Although logging events to files allows us to organise our logs and keep historic records for auditing purposes on a small number of hosts it rapidly becomes impractical as the number of hosts rises. We examined one potential solution, running a log server, in a previous chapter however even this solution soon reaches a scale where things begin to become unmanageable. Even in small networks there will be a large number of directories and an even larger number of log files to examine.
By storing all the log messages generated by all the computer systems, and other syslog capable devices, in our organisation in a central database we can solve these problems and, at the same, make automated analysis of these log messages even easier.
Creating the database
As this is a document describing the implementation of various system logging configurations, and not a guide on installing PostgreSQL, we shall assume that you have already installed and configured your database environment. If this is not the case then you may wish to refer to the guide.
Database users
Before we can create a database in which to store our log entries we first need to create some users. The first of these users will be used by the syslog-ng daemon to insert log entries into the database and will therefore not be assigned a password. The second of these users will be used when read access is required to the database and will be secured with a password.
Shall the new role be a superuser? (y/n) n
Shall the new user be allowed to create databases? (y/n) n
Shall the new user be allowed to create more new users? (y/n) npgadmin@lisa ~ $ createuser -P logviewer
Enter password for new user: ********
Enter it again: ********
Shall the new role be a superuser? (y/n) n
Shall the new user be allowed to create databases? (y/n) n
Shall the new user be allowed to create more new users? (y/n) npgadmin@lisa ~ $ createdb -O syslog syslog
pgadmin@lisa ~ $
Database structure
As with any database project there can be many schools of thought on exactly how the data should be organised. Some will wish to use a table for each host, others will prefer to use a table for each facility code. A similar discussion may occur when considering the area of data normalisation. Some will prefer the write efficiency which can be gained by storing data in a totally unnormalised form while others will prefer the index and storage space optimisations which can be achieved with highly normalised data.

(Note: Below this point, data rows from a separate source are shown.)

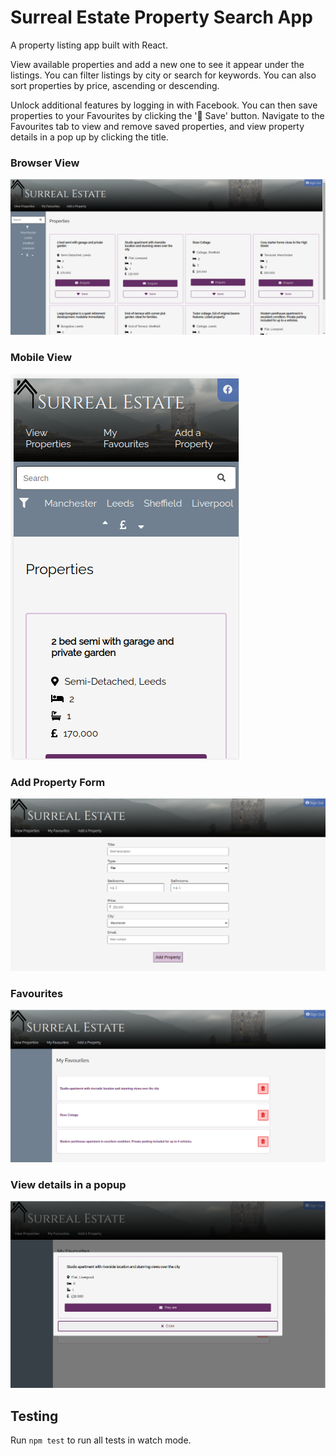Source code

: # Surreal Estate Property Search App 

A property listing app built with React.

View available properties and add a new one to see it appear under the listings. You can filter listings by city or search for keywords. You can also sort properties by price, ascending or descending.

Unlock additional features by logging in with Facebook. You can then save properties to your Favourites by clicking the ':purple_heart: Save' button. Navigate to the Favourites tab to view and remove saved properties, and view property details in a pop up by clicking the title.

### Browser View
![browser view](/browser-screenshot.png)

### Mobile View
![mobile view](/mobile-screenshot.png)

### Add Property Form
![add proverty form view](/add-property-screenshot.png)

### Favourites
![favourites view](/favourites-screenshot.png)

### View details in a popup
![favourites popup](/favourites-popup-screenshot.png)

## Testing
Run `npm test` to run all tests in watch mode.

Because the decisions made with regard to data layout and normalisation will depend on many factors, including the number of hosts on your network and the number of messages which will be generated and recorded, we shall only discuss a single design in this section. It should be possible to easily modify the code presented here to use a different table structure or level of normalisation.

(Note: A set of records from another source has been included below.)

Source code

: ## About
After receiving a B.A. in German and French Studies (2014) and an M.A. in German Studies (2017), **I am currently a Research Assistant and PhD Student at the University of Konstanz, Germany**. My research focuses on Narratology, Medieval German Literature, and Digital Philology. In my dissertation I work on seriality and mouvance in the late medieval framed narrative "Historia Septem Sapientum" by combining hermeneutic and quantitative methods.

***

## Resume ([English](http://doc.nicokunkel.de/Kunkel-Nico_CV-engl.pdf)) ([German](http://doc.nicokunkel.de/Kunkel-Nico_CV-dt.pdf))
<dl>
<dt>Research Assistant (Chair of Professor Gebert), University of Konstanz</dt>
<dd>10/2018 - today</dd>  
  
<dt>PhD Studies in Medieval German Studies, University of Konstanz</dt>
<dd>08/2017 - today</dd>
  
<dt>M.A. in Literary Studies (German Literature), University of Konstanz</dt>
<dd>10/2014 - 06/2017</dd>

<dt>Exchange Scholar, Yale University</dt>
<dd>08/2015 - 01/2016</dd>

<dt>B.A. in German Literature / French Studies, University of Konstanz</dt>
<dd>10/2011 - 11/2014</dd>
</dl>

It can be seen from the diagram Figure 1 [Structure of the logging database] that we are using a single table to store all the log entries which we will receive and that we are normalising the data relating to host names, facility codes, priority levels and programs to reduce storage space, increase index efficiency and reduce the time taken to produce certain reports. We also include an additional field for each of these entries so that a meaningful description can be associated with them.
We can create this database structure using the following SQL commands.
CREATE TABLE hosts
(
host_id SERIAL NOT NULL,
name VARCHAR(30) NOT NULL CONSTRAINT UQ_host_name UNIQUE,
description TEXT,
PRIMARY KEY (host_id)
);
CREATE TABLE facilities
(
facility_id SERIAL NOT NULL,
name VARCHAR(10) NOT NULL CONSTRAINT UQ_facility_name UNIQUE,
description TEXT,
PRIMARY KEY (facility_id)
);
CREATE TABLE priorities
(
priority_id SERIAL NOT NULL,
name VARCHAR(10) NOT NULL CONSTRAINT UQ_priority_name UNIQUE,
description TEXT,
PRIMARY KEY (priority_id)
);
CREATE TABLE programs
(
program_id SERIAL NOT NULL,
name VARCHAR(50) NOT NULL CONSTRAINT UQ_program_name UNIQUE,
description TEXT,
PRIMARY KEY (program_id)
);
CREATE TABLE log_entries
(
id SERIAL NOT NULL,
host_id SMALLINT NOT NULL,
facility_id SMALLINT NOT NULL,
priority_id SMALLINT NOT NULL,
sent_timestamp TIMESTAMP WITH TIME ZONE NOT NULL,
recv_timestamp TIMESTAMP NOT NULL,
program_id SMALLINT NOT NULL,
message TEXT,
PRIMARY KEY (id),
CONSTRAINT FK_log_entries_to_host
FOREIGN KEY (host_id) REFERENCES hosts (host_id),
CONSTRAINT FK_log_entries_to_facility
FOREIGN KEY (facility_id) REFERENCES facilities (facility_id),
CONSTRAINT FK_log_entries_to_priority
FOREIGN KEY (priority_id) REFERENCES priorities (priority_id),
CONSTRAINT FK_log_entries_to_program
FOREIGN KEY (program_id) REFERENCES programs (program_id)
);
Creating database indexes
To improve the speed with which specific data can be retrieved from the database we can create indexes keyed on various fields. The code below will create indexes on the host field and the received timestamp field respectively. You will probably need to create additional indexes depending on your expected access patterns.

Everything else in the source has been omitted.